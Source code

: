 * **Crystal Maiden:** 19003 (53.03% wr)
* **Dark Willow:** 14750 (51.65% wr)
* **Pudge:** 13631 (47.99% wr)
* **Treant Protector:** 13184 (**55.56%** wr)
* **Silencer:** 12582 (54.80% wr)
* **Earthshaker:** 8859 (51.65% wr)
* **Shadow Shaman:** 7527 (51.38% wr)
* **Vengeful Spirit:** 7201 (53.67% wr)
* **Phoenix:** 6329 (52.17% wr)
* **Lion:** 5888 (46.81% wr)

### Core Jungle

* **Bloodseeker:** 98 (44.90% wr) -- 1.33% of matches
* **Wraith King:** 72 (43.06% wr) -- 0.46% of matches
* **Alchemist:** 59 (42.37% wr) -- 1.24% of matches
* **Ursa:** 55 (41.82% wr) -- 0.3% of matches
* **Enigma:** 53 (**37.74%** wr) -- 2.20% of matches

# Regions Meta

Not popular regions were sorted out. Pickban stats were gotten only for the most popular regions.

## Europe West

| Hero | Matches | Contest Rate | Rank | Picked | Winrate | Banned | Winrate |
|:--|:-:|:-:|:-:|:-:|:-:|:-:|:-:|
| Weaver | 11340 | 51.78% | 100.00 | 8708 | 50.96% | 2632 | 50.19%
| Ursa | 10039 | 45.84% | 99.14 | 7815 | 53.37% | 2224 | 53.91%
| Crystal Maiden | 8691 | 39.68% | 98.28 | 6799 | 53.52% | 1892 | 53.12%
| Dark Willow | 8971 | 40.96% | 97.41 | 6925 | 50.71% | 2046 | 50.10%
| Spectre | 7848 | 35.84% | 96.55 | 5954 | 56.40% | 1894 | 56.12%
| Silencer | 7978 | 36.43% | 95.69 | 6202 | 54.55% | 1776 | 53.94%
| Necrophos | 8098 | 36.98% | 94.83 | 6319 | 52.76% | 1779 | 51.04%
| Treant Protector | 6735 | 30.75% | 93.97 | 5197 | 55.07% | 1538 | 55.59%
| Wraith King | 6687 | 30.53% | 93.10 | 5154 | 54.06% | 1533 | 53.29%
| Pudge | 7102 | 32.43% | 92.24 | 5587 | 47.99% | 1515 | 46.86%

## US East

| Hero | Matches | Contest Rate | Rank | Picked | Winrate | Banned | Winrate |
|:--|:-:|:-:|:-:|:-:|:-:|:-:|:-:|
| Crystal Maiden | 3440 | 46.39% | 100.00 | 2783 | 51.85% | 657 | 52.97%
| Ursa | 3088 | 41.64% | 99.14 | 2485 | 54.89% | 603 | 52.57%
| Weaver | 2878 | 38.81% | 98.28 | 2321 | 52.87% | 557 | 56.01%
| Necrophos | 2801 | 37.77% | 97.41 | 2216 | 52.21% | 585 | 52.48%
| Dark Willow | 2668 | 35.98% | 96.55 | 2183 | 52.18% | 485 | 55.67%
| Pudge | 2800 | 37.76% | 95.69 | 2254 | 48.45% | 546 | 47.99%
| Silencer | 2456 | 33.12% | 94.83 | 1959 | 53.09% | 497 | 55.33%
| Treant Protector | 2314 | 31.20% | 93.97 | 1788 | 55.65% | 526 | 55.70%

* * * * * * *

Starting with the line that holds "12582 (54.80% wr)" and ending with the line that holds "497 | 55.33%", retype every line in the data above exactly, and nothing else.

### THE ANSWER
* **Silencer:** 12582 (54.80% wr)
* **Earthshaker:** 8859 (51.65% wr)
* **Shadow Shaman:** 7527 (51.38% wr)
* **Vengeful Spirit:** 7201 (53.67% wr)
* **Phoenix:** 6329 (52.17% wr)
* **Lion:** 5888 (46.81% wr)

### Core Jungle

* **Bloodseeker:** 98 (44.90% wr) -- 1.33% of matches
* **Wraith King:** 72 (43.06% wr) -- 0.46% of matches
* **Alchemist:** 59 (42.37% wr) -- 1.24% of matches
* **Ursa:** 55 (41.82% wr) -- 0.3% of matches
* **Enigma:** 53 (**37.74%** wr) -- 2.20% of matches

# Regions Meta

Not popular regions were sorted out. Pickban stats were gotten only for the most popular regions.

## Europe West

| Hero | Matches | Contest Rate | Rank | Picked | Winrate | Banned | Winrate |
|:--|:-:|:-:|:-:|:-:|:-:|:-:|:-:|
| Weaver | 11340 | 51.78% | 100.00 | 8708 | 50.96% | 2632 | 50.19%
| Ursa | 10039 | 45.84% | 99.14 | 7815 | 53.37% | 2224 | 53.91%
| Crystal Maiden | 8691 | 39.68% | 98.28 | 6799 | 53.52% | 1892 | 53.12%
| Dark Willow | 8971 | 40.96% | 97.41 | 6925 | 50.71% | 2046 | 50.10%
| Spectre | 7848 | 35.84% | 96.55 | 5954 | 56.40% | 1894 | 56.12%
| Silencer | 7978 | 36.43% | 95.69 | 6202 | 54.55% | 1776 | 53.94%
| Necrophos | 8098 | 36.98% | 94.83 | 6319 | 52.76% | 1779 | 51.04%
| Treant Protector | 6735 | 30.75% | 93.97 | 5197 | 55.07% | 1538 | 55.59%
| Wraith King | 6687 | 30.53% | 93.10 | 5154 | 54.06% | 1533 | 53.29%
| Pudge | 7102 | 32.43% | 92.24 | 5587 | 47.99% | 1515 | 46.86%

## US East

| Hero | Matches | Contest Rate | Rank | Picked | Winrate | Banned | Winrate |
|:--|:-:|:-:|:-:|:-:|:-:|:-:|:-:|
| Crystal Maiden | 3440 | 46.39% | 100.00 | 2783 | 51.85% | 657 | 52.97%
| Ursa | 3088 | 41.64% | 99.14 | 2485 | 54.89% | 603 | 52.57%
| Weaver | 2878 | 38.81% | 98.28 | 2321 | 52.87% | 557 | 56.01%
| Necrophos | 2801 | 37.77% | 97.41 | 2216 | 52.21% | 585 | 52.48%
| Dark Willow | 2668 | 35.98% | 96.55 | 2183 | 52.18% | 485 | 55.67%
| Pudge | 2800 | 37.76% | 95.69 | 2254 | 48.45% | 546 | 47.99%
| Silencer | 2456 | 33.12% | 94.83 | 1959 | 53.09% | 497 | 55.33%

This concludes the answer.